A damaged pickup truck with no lights sped past me in the opposite direction in the middle of Malone, New York, up on America’s northern border with Canada. It was 5 p.m. on a dark winter evening, and the truck was going about 60, throwing off sparks and burning plastic. At least eight police cars were in pursuit. Seconds later, the 27-year-old driver crossed over the road and hit a stone monument. Amazingly, though he hit many cars on his mad ride, the guy didn’t kill anyone.

Even more amazing: This criminally reckless driver had done the same thing just two days before. On Jan. 19, he stole a Chevy truck and caused “multiple wrecked vehicles” while police chased him at high speed. According to local press, “He was arrested, arraigned, and released” thanks to New York’s lax bail law. Two days later, he came close to killing even more people. Including me.

This story illustrates how elites and anti-law-enforcement voters in far-off big cities determine the fates of rural and small-town Americans. It also shows how enforcing the law—arrests and detentions in particular—is effective in deterring law-breaking, including illegal immigration.

I was in Malone to see the security of the northern border for myself—unlike President Joe Biden or Border Czarina Kamala Harris.

I spent a day looking at signs of illegal entry into the U.S. in Burke Station, one of eight stations in the Swanton Sector of the U.S. Border Patrol. On the southern border, hundreds of illegal aliens cross at a time, but groups up north are small. They come in a steady stream, though, guided by traffickers and phones, communicating through social media.

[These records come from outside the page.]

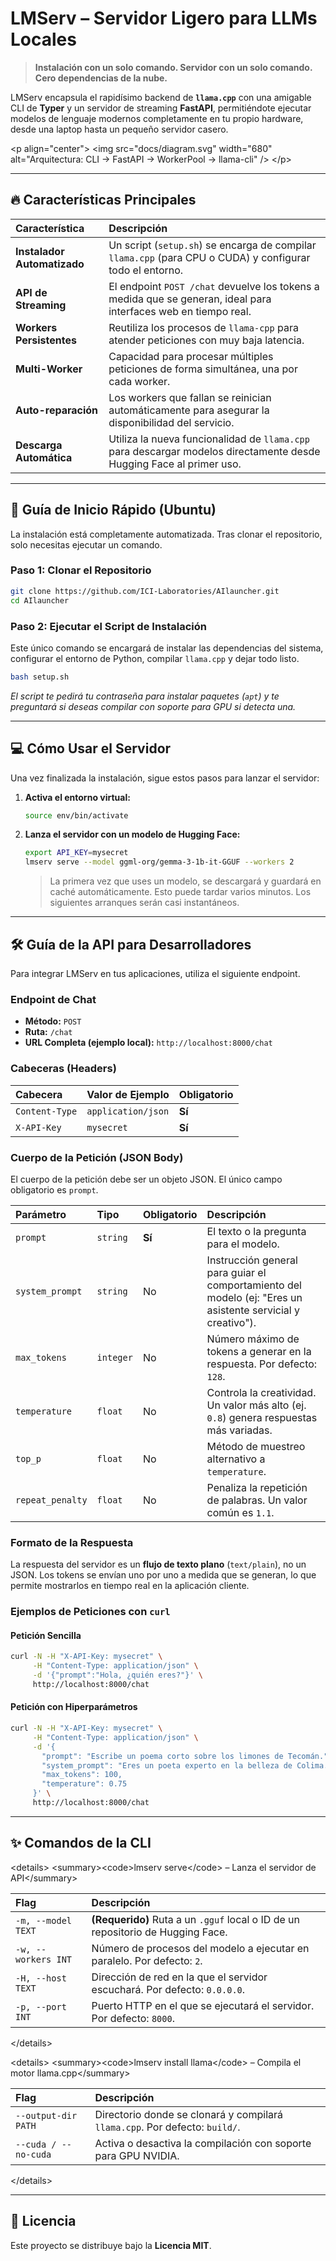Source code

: # LMServ – Servidor Ligero para LLMs Locales

> **Instalación con un solo comando. Servidor con un solo comando. Cero dependencias de la nube.**

LMServ encapsula el rapidísimo backend de **`llama.cpp`** con una amigable CLI de **Typer** y un servidor de streaming **FastAPI**, permitiéndote ejecutar modelos de lenguaje modernos completamente en tu propio hardware, desde una laptop hasta un pequeño servidor casero.

\<p align="center"\>
\<img src="docs/diagram.svg" width="680"
alt="Arquitectura: CLI → FastAPI → WorkerPool → llama-cli" /\>
\</p\>

-----

## 🔥 Características Principales

| Característica | Descripción |
| :--- | :--- |
| **Instalador Automatizado** | Un script (`setup.sh`) se encarga de compilar `llama.cpp` (para CPU o CUDA) y configurar todo el entorno. |
| **API de Streaming** | El endpoint `POST /chat` devuelve los tokens a medida que se generan, ideal para interfaces web en tiempo real. |
| **Workers Persistentes** | Reutiliza los procesos de `llama-cpp` para atender peticiones con muy baja latencia. |
| **Multi-Worker** | Capacidad para procesar múltiples peticiones de forma simultánea, una por cada worker. |
| **Auto-reparación** | Los workers que fallan se reinician automáticamente para asegurar la disponibilidad del servicio. |
| **Descarga Automática** | Utiliza la nueva funcionalidad de `llama.cpp` para descargar modelos directamente desde Hugging Face al primer uso. |

-----

## 🚀 Guía de Inicio Rápido (Ubuntu)

La instalación está completamente automatizada. Tras clonar el repositorio, solo necesitas ejecutar un comando.

### Paso 1: Clonar el Repositorio

```bash
git clone https://github.com/ICI-Laboratories/AIlauncher.git
cd AIlauncher
```

### Paso 2: Ejecutar el Script de Instalación

Este único comando se encargará de instalar las dependencias del sistema, configurar el entorno de Python, compilar `llama.cpp` y dejar todo listo.

```bash
bash setup.sh
```

*El script te pedirá tu contraseña para instalar paquetes (`apt`) y te preguntará si deseas compilar con soporte para GPU si detecta una.*

-----

## 💻 Cómo Usar el Servidor

Una vez finalizada la instalación, sigue estos pasos para lanzar el servidor:

1.  **Activa el entorno virtual:**

    ```bash
    source env/bin/activate
    ```

2.  **Lanza el servidor con un modelo de Hugging Face:**

    ```bash
    export API_KEY=mysecret
    lmserv serve --model ggml-org/gemma-3-1b-it-GGUF --workers 2
    ```

    > La primera vez que uses un modelo, se descargará y guardará en caché automáticamente. Esto puede tardar varios minutos. Los siguientes arranques serán casi instantáneos.

-----

## 🛠️ Guía de la API para Desarrolladores

Para integrar LMServ en tus aplicaciones, utiliza el siguiente endpoint.

### Endpoint de Chat

  * **Método:** `POST`
  * **Ruta:** `/chat`
  * **URL Completa (ejemplo local):** `http://localhost:8000/chat`

### Cabeceras (Headers)

| Cabecera | Valor de Ejemplo | Obligatorio |
| :--- | :--- | :--- |
| `Content-Type` | `application/json` | **Sí** |
| `X-API-Key` | `mysecret` | **Sí** |

### Cuerpo de la Petición (JSON Body)

El cuerpo de la petición debe ser un objeto JSON. El único campo obligatorio es `prompt`.

| Parámetro | Tipo | Obligatorio | Descripción |
| :--- | :--- | :--- | :--- |
| `prompt` | `string` | **Sí** | El texto o la pregunta para el modelo. |
| `system_prompt` | `string` | No | Instrucción general para guiar el comportamiento del modelo (ej: "Eres un asistente servicial y creativo"). |
| `max_tokens` | `integer` | No | Número máximo de tokens a generar en la respuesta. Por defecto: `128`. |
| `temperature` | `float` | No | Controla la creatividad. Un valor más alto (ej. `0.8`) genera respuestas más variadas. |
| `top_p` | `float` | No | Método de muestreo alternativo a `temperature`. |
| `repeat_penalty`| `float` | No | Penaliza la repetición de palabras. Un valor común es `1.1`. |

### Formato de la Respuesta

La respuesta del servidor es un **flujo de texto plano** (`text/plain`), no un JSON. Los tokens se envían uno por uno a medida que se generan, lo que permite mostrarlos en tiempo real en la aplicación cliente.

### Ejemplos de Peticiones con `curl`

#### Petición Sencilla

```bash
curl -N -H "X-API-Key: mysecret" \
     -H "Content-Type: application/json" \
     -d '{"prompt":"Hola, ¿quién eres?"}' \
     http://localhost:8000/chat
```

#### Petición con Hiperparámetros

```bash
curl -N -H "X-API-Key: mysecret" \
     -H "Content-Type: application/json" \
     -d '{
       "prompt": "Escribe un poema corto sobre los limones de Tecomán.",
       "system_prompt": "Eres un poeta experto en la belleza de Colima.",
       "max_tokens": 100,
       "temperature": 0.75
     }' \
     http://localhost:8000/chat
```

-----

## ✨ Comandos de la CLI

\<details\>
\<summary\>\<code\>lmserv serve\</code\> – Lanza el servidor de API\</summary\>

| Flag | Descripción |
| :--- | :--- |
| `-m, --model TEXT` | **(Requerido)** Ruta a un `.gguf` local o ID de un repositorio de Hugging Face. |
| `-w, --workers INT` | Número de procesos del modelo a ejecutar en paralelo. Por defecto: `2`. |
| `-H, --host TEXT` | Dirección de red en la que el servidor escuchará. Por defecto: `0.0.0.0`. |
| `-p, --port INT` | Puerto HTTP en el que se ejecutará el servidor. Por defecto: `8000`. |

\</details\>

\<details\>
\<summary\>\<code\>lmserv install llama\</code\> – Compila el motor llama.cpp\</summary\>

| Flag | Descripción |
| :--- | :--- |
| `--output-dir PATH` | Directorio donde se clonará y compilará `llama.cpp`. Por defecto: `build/`. |
| `--cuda / --no-cuda` | Activa o desactiva la compilación con soporte para GPU NVIDIA. |

\</details\>

-----

## 📜 Licencia

Este proyecto se distribuye bajo la **Licencia MIT**.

With a 12 inches of snow on the ground, we saw many places along the border where groups had recently crossed into the U.S. on foot. Sometimes, they are seen on cameras and met by the Border Patrol, only to be released shortly thereafter. Just as often, they are met by amateurs hired by organized alien smugglers who spirit them southward in their personal cars.

According to the U.S. Border Patrol, at this spot, a group of unknown aliens who had walked illegally over the virtually unguarded border from Canada emerged in the small town of Fort Covington, New York. (Photo: Simon Hankinson, The Heritage Foundation)

Customs and Border Protection logged 189,402 encounters with inadmissible aliens at the northern border in fiscal year 2023. The vast majority of these, including 484 on the terrorist watchlist, were foreigners applying to get in at formal ports of entry who didn’t have visas or for some other reason weren’t authorized to enter the U.S. But an increasing number of aliens try to sneak in around the official entry stations manned by Customs and Border Protection.  

In 2021, there were only 916 people trying to sneak across the Canadian border between ports. But in 2022, those encounters jumped to 2,238. With Biden’s catch-and-release, the number increased to 10,021 in fiscal 2023. We’re likely to exceed that in 2024.

In the last three months of 2023 alone, the Border Patrol reported 3,846 aliens entering the U.S. from Canada between ports. They came from over 60 countries.

Of the eight U.S. Border Patrol sectors on the Canadian border, Swanton has the highest number of illegal crossers—10 times as many as the neighboring two sectors combined, approaching 3,000 encounters already in the first quarter of this fiscal year. That’s not counting the many who were spotted and got away.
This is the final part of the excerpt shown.